━━━━━ RECORD SET

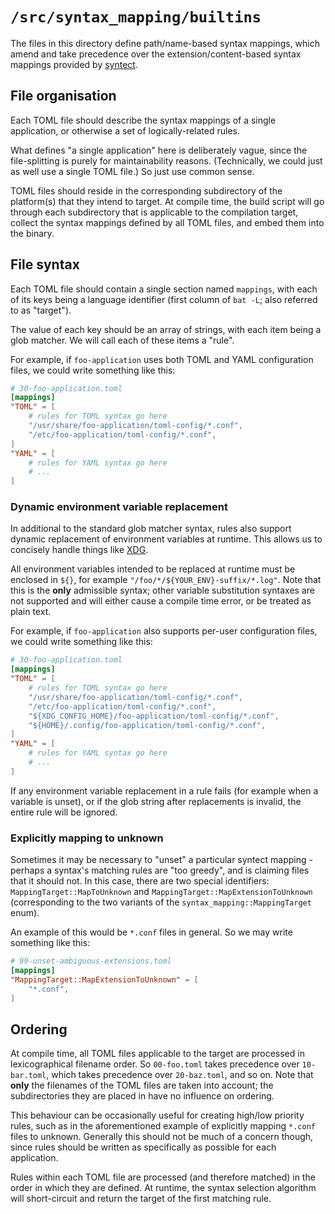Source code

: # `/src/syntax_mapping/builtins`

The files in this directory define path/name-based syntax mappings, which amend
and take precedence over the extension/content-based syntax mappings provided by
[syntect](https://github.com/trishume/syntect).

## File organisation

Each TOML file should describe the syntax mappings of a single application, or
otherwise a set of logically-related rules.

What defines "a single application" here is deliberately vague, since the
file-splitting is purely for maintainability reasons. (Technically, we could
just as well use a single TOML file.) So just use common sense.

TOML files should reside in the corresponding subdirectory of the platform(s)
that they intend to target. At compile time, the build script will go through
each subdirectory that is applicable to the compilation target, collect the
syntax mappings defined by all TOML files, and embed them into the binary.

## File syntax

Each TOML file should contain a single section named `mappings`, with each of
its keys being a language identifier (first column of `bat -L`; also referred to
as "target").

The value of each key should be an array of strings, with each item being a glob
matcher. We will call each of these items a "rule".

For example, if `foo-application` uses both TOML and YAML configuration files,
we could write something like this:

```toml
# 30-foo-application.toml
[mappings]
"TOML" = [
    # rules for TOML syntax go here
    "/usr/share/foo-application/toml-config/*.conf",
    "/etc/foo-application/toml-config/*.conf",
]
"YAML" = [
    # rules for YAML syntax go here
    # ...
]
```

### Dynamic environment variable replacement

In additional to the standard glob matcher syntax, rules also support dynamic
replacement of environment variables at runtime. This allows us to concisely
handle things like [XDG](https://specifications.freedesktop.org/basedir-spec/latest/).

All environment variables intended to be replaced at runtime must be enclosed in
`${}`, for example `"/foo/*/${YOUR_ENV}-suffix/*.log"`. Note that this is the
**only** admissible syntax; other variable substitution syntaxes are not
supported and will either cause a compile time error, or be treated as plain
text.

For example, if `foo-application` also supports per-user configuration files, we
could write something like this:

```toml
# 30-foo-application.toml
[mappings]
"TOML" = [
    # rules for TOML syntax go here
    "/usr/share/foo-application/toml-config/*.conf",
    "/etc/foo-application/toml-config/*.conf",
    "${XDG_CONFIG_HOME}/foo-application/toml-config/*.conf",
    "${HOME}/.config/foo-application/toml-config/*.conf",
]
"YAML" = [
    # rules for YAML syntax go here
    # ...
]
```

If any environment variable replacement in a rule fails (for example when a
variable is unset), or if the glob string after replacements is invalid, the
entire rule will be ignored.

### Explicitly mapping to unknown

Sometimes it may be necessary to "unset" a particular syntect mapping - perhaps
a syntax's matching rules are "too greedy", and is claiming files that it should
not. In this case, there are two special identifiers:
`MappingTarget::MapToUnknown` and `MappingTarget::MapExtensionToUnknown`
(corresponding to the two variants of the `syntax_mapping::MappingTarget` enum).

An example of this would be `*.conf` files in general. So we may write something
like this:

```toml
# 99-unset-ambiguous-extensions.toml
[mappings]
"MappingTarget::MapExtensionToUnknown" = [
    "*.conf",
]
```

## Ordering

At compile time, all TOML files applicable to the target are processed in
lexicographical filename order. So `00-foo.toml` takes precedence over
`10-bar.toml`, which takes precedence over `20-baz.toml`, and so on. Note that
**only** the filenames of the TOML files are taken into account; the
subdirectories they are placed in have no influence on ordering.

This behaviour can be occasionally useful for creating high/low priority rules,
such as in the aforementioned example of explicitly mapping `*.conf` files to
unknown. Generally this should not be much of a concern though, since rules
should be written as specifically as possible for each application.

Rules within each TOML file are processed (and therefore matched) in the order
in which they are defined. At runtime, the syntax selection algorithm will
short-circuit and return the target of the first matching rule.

━━━━━━━━━━
━━━━━ RECORD SET

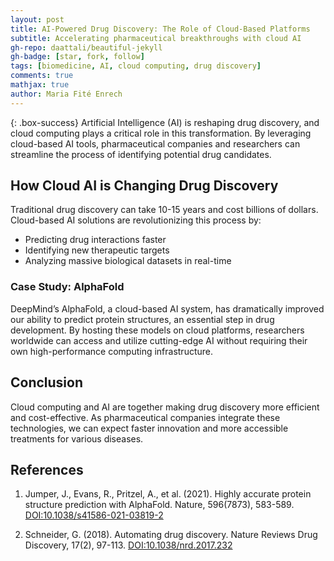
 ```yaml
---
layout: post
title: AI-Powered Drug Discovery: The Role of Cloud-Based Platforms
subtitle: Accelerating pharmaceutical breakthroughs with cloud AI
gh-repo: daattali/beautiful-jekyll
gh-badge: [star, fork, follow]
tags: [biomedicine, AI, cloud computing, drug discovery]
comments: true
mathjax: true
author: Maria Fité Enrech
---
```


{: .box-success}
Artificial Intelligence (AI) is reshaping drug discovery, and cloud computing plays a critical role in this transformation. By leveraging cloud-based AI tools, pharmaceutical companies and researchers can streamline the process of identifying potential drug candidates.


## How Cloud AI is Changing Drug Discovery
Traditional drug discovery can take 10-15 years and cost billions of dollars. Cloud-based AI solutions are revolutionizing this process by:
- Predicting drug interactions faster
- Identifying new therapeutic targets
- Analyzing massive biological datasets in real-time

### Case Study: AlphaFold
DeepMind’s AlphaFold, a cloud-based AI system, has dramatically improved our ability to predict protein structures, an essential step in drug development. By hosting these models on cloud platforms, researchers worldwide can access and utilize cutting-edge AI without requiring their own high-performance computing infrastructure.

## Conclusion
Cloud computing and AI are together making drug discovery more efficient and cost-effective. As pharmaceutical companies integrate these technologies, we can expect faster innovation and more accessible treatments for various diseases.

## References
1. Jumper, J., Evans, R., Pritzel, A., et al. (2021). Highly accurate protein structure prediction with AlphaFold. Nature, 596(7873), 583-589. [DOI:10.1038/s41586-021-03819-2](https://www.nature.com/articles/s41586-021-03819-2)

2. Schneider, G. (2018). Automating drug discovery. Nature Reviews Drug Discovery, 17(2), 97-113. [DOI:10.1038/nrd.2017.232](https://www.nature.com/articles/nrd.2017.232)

━━━━━━━━━━

WHAT YOU SHOULD DO. Every line above from the line with "should be written" to the line with "short-circuit and return", inclusive, must be returned exactly; no other line belongs in the reply.

TASK OUTPUT.
should be written as specifically as possible for each application.

Rules within each TOML file are processed (and therefore matched) in the order
in which they are defined. At runtime, the syntax selection algorithm will
short-circuit and return the target of the first matching rule.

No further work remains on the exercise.